(Input data begins)

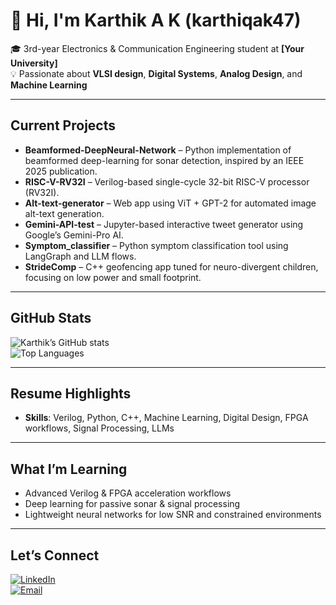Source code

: # 👋 Hi, I'm Karthik A K (karthiqak47)

🎓 3rd-year Electronics & Communication Engineering student at **[Your University]**  
💡 Passionate about **VLSI design**, **Digital Systems**, **Analog Design**, and **Machine Learning**

---

##  Current Projects

- **Beamformed-DeepNeural-Network** – Python implementation of beamformed deep-learning for sonar detection, inspired by an IEEE 2025 publication.  
- **RISC-V-RV32I** – Verilog-based single-cycle 32-bit RISC-V processor (RV32I).  
- **Alt-text-generator** – Web app using ViT + GPT-2 for automated image alt-text generation.  
- **Gemini-API-test** – Jupyter-based interactive tweet generator using Google’s Gemini-Pro AI.  
- **Symptom_classifier** – Python symptom classification tool using LangGraph and LLM flows.  
- **StrideComp** – C++ geofencing app tuned for neuro-divergent children, focusing on low power and small footprint.

---

##  GitHub Stats

![Karthik’s GitHub stats](https://github-readme-stats.vercel.app/api?username=karthiqak47&show_icons=true&theme=tokyonight)  
![Top Languages](https://github-readme-stats.vercel.app/api/top-langs/?username=karthiqak47&layout=compact&theme=tokyonight)

---

##  Resume Highlights

- **Skills**: Verilog, Python, C++, Machine Learning, Digital Design, FPGA workflows, Signal Processing, LLMs  


---

##  What I’m Learning

- Advanced Verilog & FPGA acceleration workflows  
- Deep learning for passive sonar & signal processing  
- Lightweight neural networks for low SNR and constrained environments

---

##  Let’s Connect

[![LinkedIn](https://img.shields.io/badge/LinkedIn-blue?logo=linkedin&logoColor=white)](https://www.linkedin.com/in/karthikak41)  
[![Email](https://img.shields.io/badge/Email-D14836?logo=gmail&logoColor=white)](mailto:youremail@example.com)
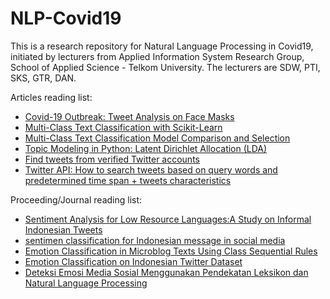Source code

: # NLP-Covid19

This is a research repository for Natural Language Processing in Covid19, initiated by lecturers from Applied Information System Research Group, School of Applied Science - Telkom University. 
The lecturers are SDW, PTI, SKS, GTR, DAN.

Articles reading list:
* [Covid-19 Outbreak: Tweet Analysis on Face Masks](https://towardsdatascience.com/covid-19-outbreak-tweet-analysis-on-face-masks-27ef5db199dd)
* [Multi-Class Text Classification with Scikit-Learn](https://towardsdatascience.com/multi-class-text-classification-with-scikit-learn-12f1e60e0a9f)
* [Multi-Class Text Classification Model Comparison and Selection](https://towardsdatascience.com/multi-class-text-classification-model-comparison-and-selection-5eb066197568)
* [Topic Modeling in Python: Latent Dirichlet Allocation (LDA)](https://towardsdatascience.com/end-to-end-topic-modeling-in-python-latent-dirichlet-allocation-lda-35ce4ed6b3e0)
* [Find tweets from verified Twitter accounts](https://socialbearing.com/tips/search-tweets-verified-users)
* [Twitter API: How to search tweets based on query words and predetermined time span + tweets characteristics](https://stackoverflow.com/questions/58410167/twitter-api-how-to-search-tweets-based-on-query-words-and-predetermined-time-sp)

Proceeding/Journal reading list:

* [Sentiment Analysis for Low Resource Languages:A Study on Informal Indonesian Tweets](https://www.aclweb.org/anthology/W16-5415.pdf)
* [sentimen classification for Indonesian message in social media](https://adiwijaya.staff.telkomuniversity.ac.id/files/2014/02/Sentiment-classification-for-Indonesian-message-in-social-media-06021696.pdf)
* [Emotion Classification in Microblog Texts Using Class Sequential Rules](https://www.aaai.org/ocs/index.php/AAAI/AAAI14/paper/view/8209)
* [Emotion Classification on Indonesian Twitter Dataset](https://www.researchgate.net/publication/330674171_Emotion_Classification_on_Indonesian_Twitter_Dataset)
* [Deteksi Emosi Media Sosial Menggunakan Pendekatan Leksikon dan Natural Language Processing](https://webcache.googleusercontent.com/search?q=cache:sD-bZ25V1FIJ:https://eksplora.stikom-bali.ac.id/index.php/eksplora/article/download/277/161/+&cd=3&hl=en&ct=clnk&gl=jp)



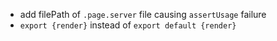 - add filePath of `.page.server` file causing `assertUsage` failure
- `export {render}` instead of `export default {render}`
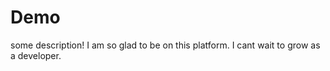 # Demo

some description!
I am so glad to be on this platform.
I cant wait to grow as a developer.



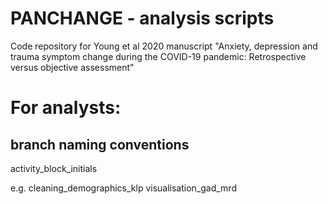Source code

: # PANCHANGE - analysis scripts
Code repository for Young et al 2020 manuscript "Anxiety, depression and trauma symptom change during the COVID-19 pandemic: Retrospective versus objective assessment"



# For analysts:

## branch naming conventions

activity_block_initials

e.g. 
cleaning_demographics_klp
visualisation_gad_mrd
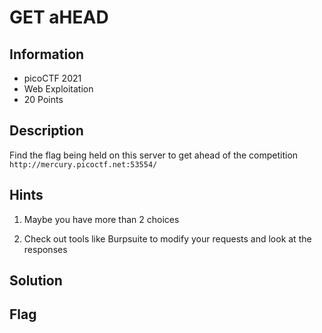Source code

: # GET aHEAD

## Information

- picoCTF 2021
- Web Exploitation
- 20 Points

## Description

Find the flag being held on this server to get ahead of the competition `http://mercury.picoctf.net:53554/`

## Hints

1. Maybe you have more than 2 choices

2. Check out tools like Burpsuite to modify your requests and look at the responses

## Solution

## Flag
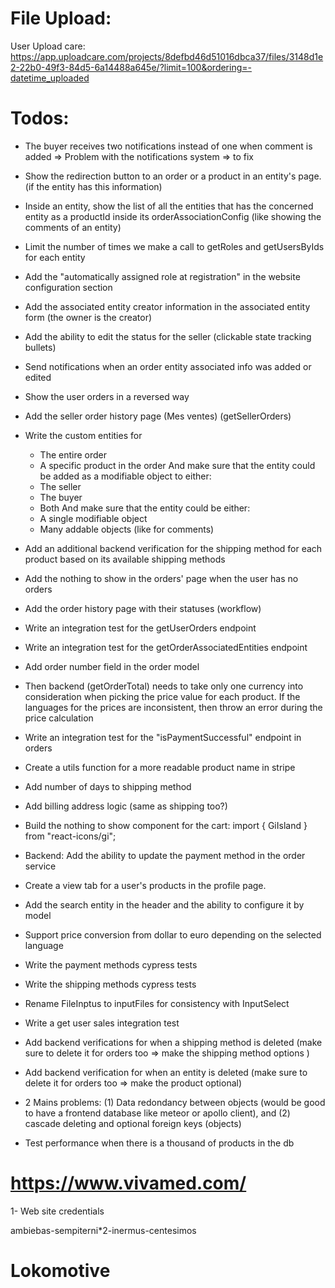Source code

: # File Upload:

User Upload care:
https://app.uploadcare.com/projects/8defbd46d51016dbca37/files/3148d1e2-22b0-49f3-84d5-6a14488a645e/?limit=100&ordering=-datetime_uploaded

# Todos:

- The buyer receives two notifications instead of one when comment is added => Problem with the notifications system => to fix
- Show the redirection button to an order or a product in an entity's page. (if the entity has this information)
- Inside an entity, show the list of all the entities that has the concerned entity as a productId inside its orderAssociationConfig (like showing the comments of an entity)
- Limit the number of times we make a call to getRoles and getUsersByIds for each entity
- Add the "automatically assigned role at registration" in the website configuration section
- Add the associated entity creator information in the associated entity form (the owner is the creator)
- Add the ability to edit the status for the seller (clickable state tracking bullets)
- Send notifications when an order entity associated info was added or edited
- Show the user orders in a reversed way
- Add the seller order history page (Mes ventes) (getSellerOrders)
- Write the custom entities for

  - The entire order
  - A specific product in the order
    And make sure that the entity could be added as a modifiable object to either:
  - The seller
  - The buyer
  - Both
    And make sure that the entity could be either:
  - A single modifiable object
  - Many addable objects (like for comments)

- Add an additional backend verification for the shipping method for each product based on its available shipping methods
- Add the nothing to show in the orders' page when the user has no orders
- Add the order history page with their statuses (workflow)
- Write an integration test for the getUserOrders endpoint
- Write an integration test for the getOrderAssociatedEntities endpoint
- Add order number field in the order model
- Then backend (getOrderTotal) needs to take only one currency into consideration when picking the price value for each product. If the languages for the prices are inconsistent, then throw an error during the price calculation
- Write an integration test for the "isPaymentSuccessful" endpoint in orders
- Create a utils function for a more readable product name in stripe
- Add number of days to shipping method
- Add billing address logic (same as shipping too?)
- Build the nothing to show component for the cart: import { GiIsland } from "react-icons/gi";
- Backend: Add the ability to update the payment method in the order service
- Create a view tab for a user's products in the profile page.
- Add the search entity in the header and the ability to configure it by model
- Support price conversion from dollar to euro depending on the selected language
- Write the payment methods cypress tests
- Write the shipping methods cypress tests
- Rename FileInptus to inputFiles for consistency with InputSelect

- Write a get user sales integration test
- Add backend verifications for when a shipping method is deleted (make sure to delete it for orders too => make the shipping method options )
- Add backend verification for when an entity is deleted (make sure to delete it for orders too => make the product optional)

- 2 Mains problems: (1) Data redondancy between objects (would be good to have a frontend database like meteor or apollo client), and (2) cascade deleting and optional foreign keys (objects)
- Test performance when there is a thousand of products in the db

# https://www.vivamed.com/

1- Web site credentials

ambiebas-sempiterni\*2-inermus-centesimos

# Lokomotive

(Input data ends)

# [Exercise]
Please set down the records above verbatim, with each picture left out.

# [Answer]
Source code

: # 👋 Hi, I'm Karthik A K (karthiqak47)

🎓 3rd-year Electronics & Communication Engineering student at **[Your University]**  
💡 Passionate about **VLSI design**, **Digital Systems**, **Analog Design**, and **Machine Learning**

---

##  Current Projects

- **Beamformed-DeepNeural-Network** – Python implementation of beamformed deep-learning for sonar detection, inspired by an IEEE 2025 publication.  
- **RISC-V-RV32I** – Verilog-based single-cycle 32-bit RISC-V processor (RV32I).  
- **Alt-text-generator** – Web app using ViT + GPT-2 for automated image alt-text generation.  
- **Gemini-API-test** – Jupyter-based interactive tweet generator using Google’s Gemini-Pro AI.  
- **Symptom_classifier** – Python symptom classification tool using LangGraph and LLM flows.  
- **StrideComp** – C++ geofencing app tuned for neuro-divergent children, focusing on low power and small footprint.

---

##  GitHub Stats

![Karthik’s GitHub stats](https://github-readme-stats.vercel.app/api?username=karthiqak47&show_icons=true&theme=tokyonight)  
![Top Languages](https://github-readme-stats.vercel.app/api/top-langs/?username=karthiqak47&layout=compact&theme=tokyonight)

---

##  Resume Highlights

- **Skills**: Verilog, Python, C++, Machine Learning, Digital Design, FPGA workflows, Signal Processing, LLMs  


---

##  What I’m Learning

- Advanced Verilog & FPGA acceleration workflows  
- Deep learning for passive sonar & signal processing  
- Lightweight neural networks for low SNR and constrained environments

---

##  Let’s Connect

[![LinkedIn](https://img.shields.io/badge/LinkedIn-blue?logo=linkedin&logoColor=white)](https://www.linkedin.com/in/karthikak41)  
[![Email](https://img.shields.io/badge/Email-D14836?logo=gmail&logoColor=white)](mailto:youremail@example.com)
Source code

: # NLP-Covid19

This is a research repository for Natural Language Processing in Covid19, initiated by lecturers from Applied Information System Research Group, School of Applied Science - Telkom University. 
The lecturers are SDW, PTI, SKS, GTR, DAN.

Articles reading list:
* [Covid-19 Outbreak: Tweet Analysis on Face Masks](https://towardsdatascience.com/covid-19-outbreak-tweet-analysis-on-face-masks-27ef5db199dd)
* [Multi-Class Text Classification with Scikit-Learn](https://towardsdatascience.com/multi-class-text-classification-with-scikit-learn-12f1e60e0a9f)
* [Multi-Class Text Classification Model Comparison and Selection](https://towardsdatascience.com/multi-class-text-classification-model-comparison-and-selection-5eb066197568)
* [Topic Modeling in Python: Latent Dirichlet Allocation (LDA)](https://towardsdatascience.com/end-to-end-topic-modeling-in-python-latent-dirichlet-allocation-lda-35ce4ed6b3e0)
* [Find tweets from verified Twitter accounts](https://socialbearing.com/tips/search-tweets-verified-users)
* [Twitter API: How to search tweets based on query words and predetermined time span + tweets characteristics](https://stackoverflow.com/questions/58410167/twitter-api-how-to-search-tweets-based-on-query-words-and-predetermined-time-sp)

Proceeding/Journal reading list:

* [Sentiment Analysis for Low Resource Languages:A Study on Informal Indonesian Tweets](https://www.aclweb.org/anthology/W16-5415.pdf)
* [sentimen classification for Indonesian message in social media](https://adiwijaya.staff.telkomuniversity.ac.id/files/2014/02/Sentiment-classification-for-Indonesian-message-in-social-media-06021696.pdf)
* [Emotion Classification in Microblog Texts Using Class Sequential Rules](https://www.aaai.org/ocs/index.php/AAAI/AAAI14/paper/view/8209)
* [Emotion Classification on Indonesian Twitter Dataset](https://www.researchgate.net/publication/330674171_Emotion_Classification_on_Indonesian_Twitter_Dataset)
* [Deteksi Emosi Media Sosial Menggunakan Pendekatan Leksikon dan Natural Language Processing](https://webcache.googleusercontent.com/search?q=cache:sD-bZ25V1FIJ:https://eksplora.stikom-bali.ac.id/index.php/eksplora/article/download/277/161/+&cd=3&hl=en&ct=clnk&gl=jp)



 - add filePath of `.page.server` file causing `assertUsage` failure
- `export {render}` instead of `export default {render}`
 # Demo

some description!
I am so glad to be on this platform.
I cant wait to grow as a developer.



Source code

: # PANCHANGE - analysis scripts
Code repository for Young et al 2020 manuscript "Anxiety, depression and trauma symptom change during the COVID-19 pandemic: Retrospective versus objective assessment"



# For analysts:

## branch naming conventions

activity_block_initials

e.g. 
cleaning_demographics_klp
visualisation_gad_mrd
Source code

: # GET aHEAD

## Information

- picoCTF 2021
- Web Exploitation
- 20 Points

## Description

Find the flag being held on this server to get ahead of the competition `http://mercury.picoctf.net:53554/`

## Hints

1. Maybe you have more than 2 choices

2. Check out tools like Burpsuite to modify your requests and look at the responses

## Solution

## Flag
Source code

: # File Upload:

User Upload care:
https://app.uploadcare.com/projects/8defbd46d51016dbca37/files/3148d1e2-22b0-49f3-84d5-6a14488a645e/?limit=100&ordering=-datetime_uploaded

# Todos:

- The buyer receives two notifications instead of one when comment is added => Problem with the notifications system => to fix
- Show the redirection button to an order or a product in an entity's page. (if the entity has this information)
- Inside an entity, show the list of all the entities that has the concerned entity as a productId inside its orderAssociationConfig (like showing the comments of an entity)
- Limit the number of times we make a call to getRoles and getUsersByIds for each entity
- Add the "automatically assigned role at registration" in the website configuration section
- Add the associated entity creator information in the associated entity form (the owner is the creator)
- Add the ability to edit the status for the seller (clickable state tracking bullets)
- Send notifications when an order entity associated info was added or edited
- Show the user orders in a reversed way
- Add the seller order history page (Mes ventes) (getSellerOrders)
- Write the custom entities for

  - The entire order
  - A specific product in the order
    And make sure that the entity could be added as a modifiable object to either:
  - The seller
  - The buyer
  - Both
    And make sure that the entity could be either:
  - A single modifiable object
  - Many addable objects (like for comments)

- Add an additional backend verification for the shipping method for each product based on its available shipping methods
- Add the nothing to show in the orders' page when the user has no orders
- Add the order history page with their statuses (workflow)
- Write an integration test for the getUserOrders endpoint
- Write an integration test for the getOrderAssociatedEntities endpoint
- Add order number field in the order model
- Then backend (getOrderTotal) needs to take only one currency into consideration when picking the price value for each product. If the languages for the prices are inconsistent, then throw an error during the price calculation
- Write an integration test for the "isPaymentSuccessful" endpoint in orders
- Create a utils function for a more readable product name in stripe
- Add number of days to shipping method
- Add billing address logic (same as shipping too?)
- Build the nothing to show component for the cart: import { GiIsland } from "react-icons/gi";
- Backend: Add the ability to update the payment method in the order service
- Create a view tab for a user's products in the profile page.
- Add the search entity in the header and the ability to configure it by model
- Support price conversion from dollar to euro depending on the selected language
- Write the payment methods cypress tests
- Write the shipping methods cypress tests
- Rename FileInptus to inputFiles for consistency with InputSelect

- Write a get user sales integration test
- Add backend verifications for when a shipping method is deleted (make sure to delete it for orders too => make the shipping method options )
- Add backend verification for when an entity is deleted (make sure to delete it for orders too => make the product optional)

- 2 Mains problems: (1) Data redondancy between objects (would be good to have a frontend database like meteor or apollo client), and (2) cascade deleting and optional foreign keys (objects)
- Test performance when there is a thousand of products in the db

# https://www.vivamed.com/

1- Web site credentials

ambiebas-sempiterni\*2-inermus-centesimos

# Lokomotive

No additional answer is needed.